Women in White is a novel, set in Co. Kildare, Ireland in 1864, about a group of women who refused to conform to societal norms and whose voices were silenced and erased from history. Known as the Wrens of the Curragh, they lived beneath furze bushes and sold their bodies to soldiers in the local garrison. Their lives were directly impacted by the testing of Victorian policy in Ireland, such as the Sexually Contagious Diseases Act. The research question is the consideration of how a novel-length work of historical fiction may be written about people about whom barely any evidence exists. The critical commentary considers challenges faced by a writer of historical fiction and how the novel addresses them. It examines historical and contemporary fiction and non-fiction with a bearing on the novel’s subject matter, interprets factual records and provides insight into methods utilised to supplement and enhance these sources. Women in White utilises the gaps in history as a creative space in which to imagine the lives of the Wrens of the Curragh.
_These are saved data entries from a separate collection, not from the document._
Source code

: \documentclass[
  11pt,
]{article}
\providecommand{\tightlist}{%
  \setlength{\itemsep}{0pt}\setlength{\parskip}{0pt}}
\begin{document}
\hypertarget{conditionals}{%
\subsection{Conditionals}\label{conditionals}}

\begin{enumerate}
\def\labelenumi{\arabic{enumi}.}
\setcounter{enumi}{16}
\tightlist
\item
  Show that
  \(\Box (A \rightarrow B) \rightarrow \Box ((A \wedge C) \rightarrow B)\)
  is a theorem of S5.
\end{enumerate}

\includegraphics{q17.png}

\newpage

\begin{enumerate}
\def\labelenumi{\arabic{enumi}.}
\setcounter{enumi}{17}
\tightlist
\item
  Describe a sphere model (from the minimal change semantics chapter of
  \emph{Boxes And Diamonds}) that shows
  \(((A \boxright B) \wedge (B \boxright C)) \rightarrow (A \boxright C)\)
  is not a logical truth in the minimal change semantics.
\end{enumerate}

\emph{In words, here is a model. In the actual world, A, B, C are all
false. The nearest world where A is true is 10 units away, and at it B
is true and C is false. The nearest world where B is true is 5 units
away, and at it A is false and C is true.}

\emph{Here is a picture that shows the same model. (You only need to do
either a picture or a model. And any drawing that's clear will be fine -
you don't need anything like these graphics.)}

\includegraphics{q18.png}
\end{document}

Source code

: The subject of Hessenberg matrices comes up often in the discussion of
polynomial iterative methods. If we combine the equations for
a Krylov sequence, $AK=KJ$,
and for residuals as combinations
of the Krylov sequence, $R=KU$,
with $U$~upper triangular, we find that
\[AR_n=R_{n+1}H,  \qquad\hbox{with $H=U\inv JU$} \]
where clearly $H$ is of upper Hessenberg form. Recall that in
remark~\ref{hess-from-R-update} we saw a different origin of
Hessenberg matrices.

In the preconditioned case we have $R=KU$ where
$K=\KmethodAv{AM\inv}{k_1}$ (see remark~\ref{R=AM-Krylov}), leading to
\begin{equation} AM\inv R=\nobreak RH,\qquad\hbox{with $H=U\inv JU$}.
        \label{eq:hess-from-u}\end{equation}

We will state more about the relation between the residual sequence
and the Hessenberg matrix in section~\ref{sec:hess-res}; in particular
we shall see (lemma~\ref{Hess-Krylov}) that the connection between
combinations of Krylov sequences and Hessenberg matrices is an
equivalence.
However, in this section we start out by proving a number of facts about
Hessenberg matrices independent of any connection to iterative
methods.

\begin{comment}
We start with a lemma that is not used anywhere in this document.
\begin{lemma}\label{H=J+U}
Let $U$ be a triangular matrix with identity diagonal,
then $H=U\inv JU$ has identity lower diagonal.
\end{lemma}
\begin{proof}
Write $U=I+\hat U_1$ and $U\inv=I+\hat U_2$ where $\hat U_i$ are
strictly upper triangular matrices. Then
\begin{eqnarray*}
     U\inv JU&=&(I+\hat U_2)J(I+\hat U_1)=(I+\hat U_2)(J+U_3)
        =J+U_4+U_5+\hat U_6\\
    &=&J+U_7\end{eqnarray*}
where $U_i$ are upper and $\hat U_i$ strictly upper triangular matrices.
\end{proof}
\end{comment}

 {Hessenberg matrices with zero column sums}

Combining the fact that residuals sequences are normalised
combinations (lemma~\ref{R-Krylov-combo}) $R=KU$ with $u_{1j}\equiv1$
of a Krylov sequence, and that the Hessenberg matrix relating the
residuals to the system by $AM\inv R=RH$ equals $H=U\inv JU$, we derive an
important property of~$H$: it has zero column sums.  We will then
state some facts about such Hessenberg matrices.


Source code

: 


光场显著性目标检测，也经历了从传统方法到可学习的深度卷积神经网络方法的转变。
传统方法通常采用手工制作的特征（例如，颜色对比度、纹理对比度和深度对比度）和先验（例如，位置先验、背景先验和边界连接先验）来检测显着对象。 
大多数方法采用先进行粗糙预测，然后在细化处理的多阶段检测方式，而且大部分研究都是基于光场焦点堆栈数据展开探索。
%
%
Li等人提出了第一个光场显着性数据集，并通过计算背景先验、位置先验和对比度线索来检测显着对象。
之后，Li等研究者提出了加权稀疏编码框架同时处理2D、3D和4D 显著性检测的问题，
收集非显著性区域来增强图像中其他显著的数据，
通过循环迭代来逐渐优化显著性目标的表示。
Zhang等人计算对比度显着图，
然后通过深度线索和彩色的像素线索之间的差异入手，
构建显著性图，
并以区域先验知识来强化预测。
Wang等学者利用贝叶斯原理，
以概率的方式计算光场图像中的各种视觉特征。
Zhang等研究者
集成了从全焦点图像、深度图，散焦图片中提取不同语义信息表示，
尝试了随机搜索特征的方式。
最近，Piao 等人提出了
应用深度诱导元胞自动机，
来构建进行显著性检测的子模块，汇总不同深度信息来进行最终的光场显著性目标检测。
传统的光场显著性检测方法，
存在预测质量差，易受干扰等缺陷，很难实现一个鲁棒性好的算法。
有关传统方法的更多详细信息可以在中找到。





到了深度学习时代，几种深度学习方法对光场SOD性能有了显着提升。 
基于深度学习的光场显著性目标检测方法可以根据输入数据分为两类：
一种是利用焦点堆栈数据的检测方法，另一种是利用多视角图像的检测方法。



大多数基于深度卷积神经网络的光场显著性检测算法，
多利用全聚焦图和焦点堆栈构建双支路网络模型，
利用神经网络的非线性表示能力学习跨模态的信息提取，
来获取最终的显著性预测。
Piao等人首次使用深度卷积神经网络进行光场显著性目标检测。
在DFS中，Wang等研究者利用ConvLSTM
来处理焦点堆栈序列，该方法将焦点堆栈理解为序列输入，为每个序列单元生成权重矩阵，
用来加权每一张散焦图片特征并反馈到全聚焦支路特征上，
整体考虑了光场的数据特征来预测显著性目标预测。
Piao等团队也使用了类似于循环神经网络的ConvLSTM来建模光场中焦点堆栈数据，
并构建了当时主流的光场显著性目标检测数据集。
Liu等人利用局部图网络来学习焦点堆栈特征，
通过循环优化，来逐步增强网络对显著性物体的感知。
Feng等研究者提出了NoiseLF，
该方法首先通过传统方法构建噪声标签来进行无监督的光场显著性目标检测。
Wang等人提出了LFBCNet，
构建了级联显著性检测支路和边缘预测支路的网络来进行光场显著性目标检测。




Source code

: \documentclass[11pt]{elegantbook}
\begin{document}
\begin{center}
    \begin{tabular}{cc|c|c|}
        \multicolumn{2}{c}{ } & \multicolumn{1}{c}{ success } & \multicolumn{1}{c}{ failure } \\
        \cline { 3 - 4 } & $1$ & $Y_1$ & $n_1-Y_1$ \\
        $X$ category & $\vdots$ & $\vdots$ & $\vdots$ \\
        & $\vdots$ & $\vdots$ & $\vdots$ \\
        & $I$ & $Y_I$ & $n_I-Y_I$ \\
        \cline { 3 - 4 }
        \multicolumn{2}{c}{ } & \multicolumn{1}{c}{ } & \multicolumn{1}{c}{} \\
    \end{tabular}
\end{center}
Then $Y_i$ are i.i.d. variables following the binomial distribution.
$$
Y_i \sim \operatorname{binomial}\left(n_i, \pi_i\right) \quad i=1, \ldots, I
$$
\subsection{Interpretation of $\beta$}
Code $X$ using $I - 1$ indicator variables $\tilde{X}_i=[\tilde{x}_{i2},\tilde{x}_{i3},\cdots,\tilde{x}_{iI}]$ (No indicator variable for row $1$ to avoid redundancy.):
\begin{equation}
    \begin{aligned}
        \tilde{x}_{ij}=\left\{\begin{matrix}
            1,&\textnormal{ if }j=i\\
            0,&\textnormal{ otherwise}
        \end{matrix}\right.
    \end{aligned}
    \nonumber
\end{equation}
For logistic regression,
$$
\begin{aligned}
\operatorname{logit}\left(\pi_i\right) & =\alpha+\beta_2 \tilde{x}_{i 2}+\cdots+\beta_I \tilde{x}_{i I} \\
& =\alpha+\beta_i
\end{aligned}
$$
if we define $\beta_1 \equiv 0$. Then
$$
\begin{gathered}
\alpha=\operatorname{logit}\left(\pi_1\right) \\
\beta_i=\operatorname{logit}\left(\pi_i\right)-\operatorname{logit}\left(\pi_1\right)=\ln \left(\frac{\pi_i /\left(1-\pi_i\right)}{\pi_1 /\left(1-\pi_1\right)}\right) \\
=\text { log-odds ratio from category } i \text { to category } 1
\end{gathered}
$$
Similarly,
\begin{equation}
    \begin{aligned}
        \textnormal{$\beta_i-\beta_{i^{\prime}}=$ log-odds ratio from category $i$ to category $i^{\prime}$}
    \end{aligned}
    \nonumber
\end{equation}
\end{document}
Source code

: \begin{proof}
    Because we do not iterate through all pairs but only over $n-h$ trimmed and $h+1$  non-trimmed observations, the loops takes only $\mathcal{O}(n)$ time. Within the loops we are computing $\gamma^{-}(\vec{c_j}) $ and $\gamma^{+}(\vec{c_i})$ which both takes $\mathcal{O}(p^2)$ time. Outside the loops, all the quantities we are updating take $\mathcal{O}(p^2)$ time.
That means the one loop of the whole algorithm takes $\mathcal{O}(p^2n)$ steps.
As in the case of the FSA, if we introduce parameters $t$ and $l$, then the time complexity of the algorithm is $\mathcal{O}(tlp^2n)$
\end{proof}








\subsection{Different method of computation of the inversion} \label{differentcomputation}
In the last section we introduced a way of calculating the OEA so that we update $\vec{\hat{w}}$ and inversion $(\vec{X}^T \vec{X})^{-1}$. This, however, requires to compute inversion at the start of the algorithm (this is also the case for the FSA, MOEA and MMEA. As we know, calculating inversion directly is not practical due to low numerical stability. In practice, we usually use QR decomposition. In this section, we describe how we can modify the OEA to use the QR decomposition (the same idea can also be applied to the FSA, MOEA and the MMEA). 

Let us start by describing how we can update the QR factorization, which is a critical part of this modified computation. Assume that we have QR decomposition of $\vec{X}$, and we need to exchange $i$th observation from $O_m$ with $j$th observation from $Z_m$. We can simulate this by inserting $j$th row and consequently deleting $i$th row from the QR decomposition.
The shape of what has been omitted from the historical record is defined by the research of contemporaneous events, geographic and architectural features, and socio-political ideology. The effect of these influences is explored via the fractured mental and emotional state of the protagonist, Brid. The novel integrates folklore and myth with elements of magic realism, a parody of neo-Victorianism and a feminist reading of existing records. By tracing the outline of what has been untold a writer of historical fiction may define and imagine the lives of people from another era and enable a reader to feel what it was like to live in that time. The writer may further present an alternative account of historical events and thereby question the accuracy of the official version.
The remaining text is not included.